Es un hecho que ya ha cobrado una especial relevancia en España, el aumento del número de mujeres procedentes de otros países, provocando así la denominada “feminización de la inmigración”, motivada en algunos casos por el reagrupamiento familiar con las parejas que previamente emigraron (inmigrantes “pasivas”), además de un número cada vez mayor de mujeres que inician su “aventura” migratoria en solitario (inmigrantes “activas”).
La desigualdad entre ambos sexos está presente también en la inmigración al igual que en otras facetas de la sociedad y fenómenos cotidianos.
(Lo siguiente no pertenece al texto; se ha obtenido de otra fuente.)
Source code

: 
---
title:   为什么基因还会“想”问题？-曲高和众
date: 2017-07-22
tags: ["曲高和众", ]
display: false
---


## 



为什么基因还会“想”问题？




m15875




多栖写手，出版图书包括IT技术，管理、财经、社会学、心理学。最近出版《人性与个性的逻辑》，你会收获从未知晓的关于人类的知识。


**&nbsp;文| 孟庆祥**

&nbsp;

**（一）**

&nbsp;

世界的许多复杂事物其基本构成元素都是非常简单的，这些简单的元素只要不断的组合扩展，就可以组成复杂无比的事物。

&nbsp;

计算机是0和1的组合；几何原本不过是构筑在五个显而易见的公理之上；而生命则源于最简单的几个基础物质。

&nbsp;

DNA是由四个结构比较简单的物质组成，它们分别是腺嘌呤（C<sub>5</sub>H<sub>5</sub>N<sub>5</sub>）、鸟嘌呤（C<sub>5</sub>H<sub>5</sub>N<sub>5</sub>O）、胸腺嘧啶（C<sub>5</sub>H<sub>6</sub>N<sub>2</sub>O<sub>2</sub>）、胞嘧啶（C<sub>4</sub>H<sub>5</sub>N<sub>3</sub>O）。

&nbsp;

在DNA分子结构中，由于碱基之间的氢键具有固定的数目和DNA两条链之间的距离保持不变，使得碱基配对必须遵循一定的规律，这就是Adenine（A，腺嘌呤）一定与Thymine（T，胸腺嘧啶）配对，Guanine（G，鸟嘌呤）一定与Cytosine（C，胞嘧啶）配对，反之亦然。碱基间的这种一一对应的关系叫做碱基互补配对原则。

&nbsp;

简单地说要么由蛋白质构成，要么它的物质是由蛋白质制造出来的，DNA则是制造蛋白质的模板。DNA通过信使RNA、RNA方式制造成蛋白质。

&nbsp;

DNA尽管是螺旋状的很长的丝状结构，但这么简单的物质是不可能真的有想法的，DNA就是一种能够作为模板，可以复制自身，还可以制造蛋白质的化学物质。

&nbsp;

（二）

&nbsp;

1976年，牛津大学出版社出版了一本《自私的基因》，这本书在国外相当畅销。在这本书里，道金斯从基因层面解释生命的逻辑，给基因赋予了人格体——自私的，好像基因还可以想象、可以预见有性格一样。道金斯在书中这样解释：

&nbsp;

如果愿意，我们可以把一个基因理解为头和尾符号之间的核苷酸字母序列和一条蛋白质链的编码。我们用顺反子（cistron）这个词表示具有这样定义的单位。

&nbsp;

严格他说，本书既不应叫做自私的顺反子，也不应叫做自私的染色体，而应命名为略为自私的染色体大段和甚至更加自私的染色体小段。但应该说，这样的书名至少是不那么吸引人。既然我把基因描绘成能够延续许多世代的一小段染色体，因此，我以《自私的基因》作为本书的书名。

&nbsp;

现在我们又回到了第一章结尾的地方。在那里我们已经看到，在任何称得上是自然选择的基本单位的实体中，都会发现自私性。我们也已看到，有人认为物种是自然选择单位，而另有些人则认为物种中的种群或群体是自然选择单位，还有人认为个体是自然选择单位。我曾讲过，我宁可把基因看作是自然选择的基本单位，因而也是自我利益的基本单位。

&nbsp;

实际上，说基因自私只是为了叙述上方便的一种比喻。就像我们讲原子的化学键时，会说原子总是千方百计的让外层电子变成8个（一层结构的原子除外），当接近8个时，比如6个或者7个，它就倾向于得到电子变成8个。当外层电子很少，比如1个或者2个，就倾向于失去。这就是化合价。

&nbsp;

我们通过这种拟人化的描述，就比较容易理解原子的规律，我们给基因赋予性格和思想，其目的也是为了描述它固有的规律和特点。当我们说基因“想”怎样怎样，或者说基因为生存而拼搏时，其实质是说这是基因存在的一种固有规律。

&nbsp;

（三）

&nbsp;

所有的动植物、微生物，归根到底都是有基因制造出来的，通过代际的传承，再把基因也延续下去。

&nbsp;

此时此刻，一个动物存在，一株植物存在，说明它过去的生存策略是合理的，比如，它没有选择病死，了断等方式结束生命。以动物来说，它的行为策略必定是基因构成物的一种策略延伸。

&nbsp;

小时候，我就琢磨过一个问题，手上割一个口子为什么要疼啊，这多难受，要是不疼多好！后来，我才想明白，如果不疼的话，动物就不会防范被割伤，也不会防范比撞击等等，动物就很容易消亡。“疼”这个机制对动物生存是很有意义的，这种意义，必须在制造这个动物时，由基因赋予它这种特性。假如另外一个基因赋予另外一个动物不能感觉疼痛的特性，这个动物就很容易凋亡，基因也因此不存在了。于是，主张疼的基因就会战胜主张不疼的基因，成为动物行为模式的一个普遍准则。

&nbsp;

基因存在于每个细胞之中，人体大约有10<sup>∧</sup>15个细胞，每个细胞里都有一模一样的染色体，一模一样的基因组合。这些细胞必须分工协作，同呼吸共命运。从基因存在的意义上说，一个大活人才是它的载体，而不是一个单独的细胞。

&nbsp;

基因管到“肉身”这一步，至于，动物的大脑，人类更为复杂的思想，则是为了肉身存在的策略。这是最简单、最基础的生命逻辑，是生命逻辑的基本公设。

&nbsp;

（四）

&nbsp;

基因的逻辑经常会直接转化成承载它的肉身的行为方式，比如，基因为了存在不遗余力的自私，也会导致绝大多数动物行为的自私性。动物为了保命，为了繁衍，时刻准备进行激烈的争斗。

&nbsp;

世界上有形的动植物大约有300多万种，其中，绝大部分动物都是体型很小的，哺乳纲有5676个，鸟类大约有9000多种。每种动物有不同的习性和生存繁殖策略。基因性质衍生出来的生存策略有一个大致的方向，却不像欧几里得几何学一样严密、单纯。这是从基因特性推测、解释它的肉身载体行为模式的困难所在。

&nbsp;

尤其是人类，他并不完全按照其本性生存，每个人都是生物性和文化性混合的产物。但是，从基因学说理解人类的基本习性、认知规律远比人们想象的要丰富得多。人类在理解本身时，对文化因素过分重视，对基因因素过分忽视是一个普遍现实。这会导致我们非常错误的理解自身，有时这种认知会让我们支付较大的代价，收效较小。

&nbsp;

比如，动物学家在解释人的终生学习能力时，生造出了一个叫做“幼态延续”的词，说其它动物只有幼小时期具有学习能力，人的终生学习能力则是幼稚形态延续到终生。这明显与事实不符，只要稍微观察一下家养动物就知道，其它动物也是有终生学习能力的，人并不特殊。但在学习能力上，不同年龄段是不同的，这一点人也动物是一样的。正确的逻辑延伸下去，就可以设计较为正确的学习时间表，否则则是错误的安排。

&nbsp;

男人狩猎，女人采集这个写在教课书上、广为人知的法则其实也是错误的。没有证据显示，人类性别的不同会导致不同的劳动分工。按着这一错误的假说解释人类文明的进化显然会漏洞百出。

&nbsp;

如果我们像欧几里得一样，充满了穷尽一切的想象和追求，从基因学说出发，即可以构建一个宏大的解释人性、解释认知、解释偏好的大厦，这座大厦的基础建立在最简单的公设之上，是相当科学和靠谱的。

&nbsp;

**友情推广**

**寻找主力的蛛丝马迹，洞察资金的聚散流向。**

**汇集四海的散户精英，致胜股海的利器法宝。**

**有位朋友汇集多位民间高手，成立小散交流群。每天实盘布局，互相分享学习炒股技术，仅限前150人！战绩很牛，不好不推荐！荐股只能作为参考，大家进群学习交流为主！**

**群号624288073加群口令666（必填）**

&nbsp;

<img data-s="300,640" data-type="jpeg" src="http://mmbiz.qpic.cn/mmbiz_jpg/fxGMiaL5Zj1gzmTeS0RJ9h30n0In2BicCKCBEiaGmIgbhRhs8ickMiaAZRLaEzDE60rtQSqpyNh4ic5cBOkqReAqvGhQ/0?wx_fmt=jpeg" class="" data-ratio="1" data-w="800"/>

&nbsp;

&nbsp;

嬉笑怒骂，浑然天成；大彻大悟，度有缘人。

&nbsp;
La preeminencia del varón en el grupo familiar, la falta de autonomía y la dependencia del cónyuge, constituyen dificultades importantes en el acceso a los servicios de salud, sobre todo cuando se dan situaciones de aislamiento social y residencial y cuando la mujer no domina el idioma.
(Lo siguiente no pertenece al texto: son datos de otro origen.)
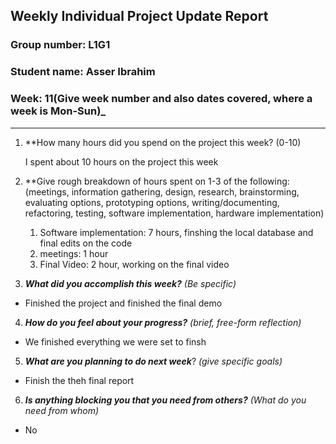 ## Weekly Individual Project Update Report
### Group number: L1G1
### Student name: Asser Ibrahim
### Week: 11(Give week number and also dates covered, where a week is Mon-Sun)_
___
1. **How many hours did you spend on the project this week? (0-10)

	I spent about 10 hours on the project this week

2. **Give rough breakdown of hours spent on 1-3 of the following:
   (meetings, information gathering, design, research, brainstorming, evaluating options, prototyping options, writing/documenting, refactoring, testing, software implementation, hardware implementation)
   1. Software implementation: 7 hours, finshing the local database and final edits on the code
   2. meetings: 1 hour
   3. Final Video: 2 hour, working on the final video
3. ***What did you accomplish this week?*** _(Be specific)_
  -  Finished the project and finished the final demo
4. ***How do you feel about your progress?*** _(brief, free-form reflection)_
  - We finished everything we were set to finsh 
5. ***What are you planning to do next week***? _(give specific goals)_
  - Finish the theh final report
6. ***Is anything blocking you that you need from others?*** _(What do you need from whom)_
  - No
Desde el punto de vista de la salud, las mujeres se ven sometidas a una doble marginalidad: una, como reflejo de las evidentes desigualdades existentes en su país, y otra, la sufrida en el país de acogida.
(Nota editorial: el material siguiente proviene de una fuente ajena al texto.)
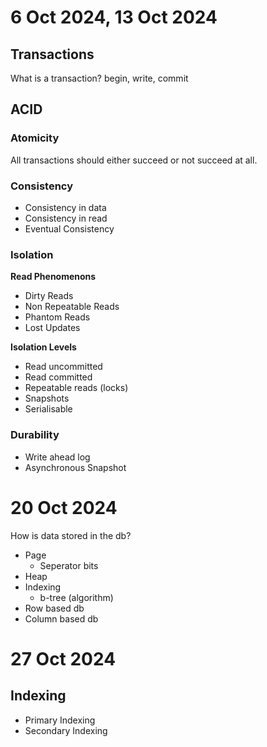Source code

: # 6 Oct 2024, 13 Oct 2024

## Transactions
What is a transaction? begin, write, commit

## ACID

### Atomicity
  All transactions should either succeed or not succeed at all.

### Consistency
- Consistency in data
- Consistency in read
- Eventual Consistency

### Isolation

**Read Phenomenons**

- Dirty Reads
- Non Repeatable Reads
- Phantom Reads
- Lost Updates

**Isolation Levels**

- Read uncommitted
- Read committed
- Repeatable reads (locks)
- Snapshots
- Serialisable

### Durability
  - Write ahead log
  - Asynchronous Snapshot

# 20 Oct 2024
How is data stored in the db?
 - Page
   - Seperator bits
 - Heap
 - Indexing
   - b-tree (algorithm)
 - Row based db
 - Column based db

# 27 Oct 2024

## Indexing
- Primary Indexing
- Secondary Indexing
Debemos tener en cuenta el hecho que supone el abandonar el país de origen, el abandono de la residencia familiar, el desarraigo de ascendientes y descendientes, la lejanía d e amistades y del entorno próximo. La mujer inmigrante pasa además por el desgaste de un viaje, de una adaptación, de un rechazo, de unas carencias económicas, afectivas y sociales que le obligan a desarrollar estrategias de supervivencia que afectan a su salud en general: cambios en el clima que afectan a su equilibrio hormonal con alteraciones menstruales, adaptación a los cambios de temperatura, nuevos hábitos alimenticios que afectan en muchos casos a su imagen corporal... Muchos de los problemas físicos derivados no son más que el reflejo y la somatización del estrés, la soledad y la violencia estructural y psicológica que padecen.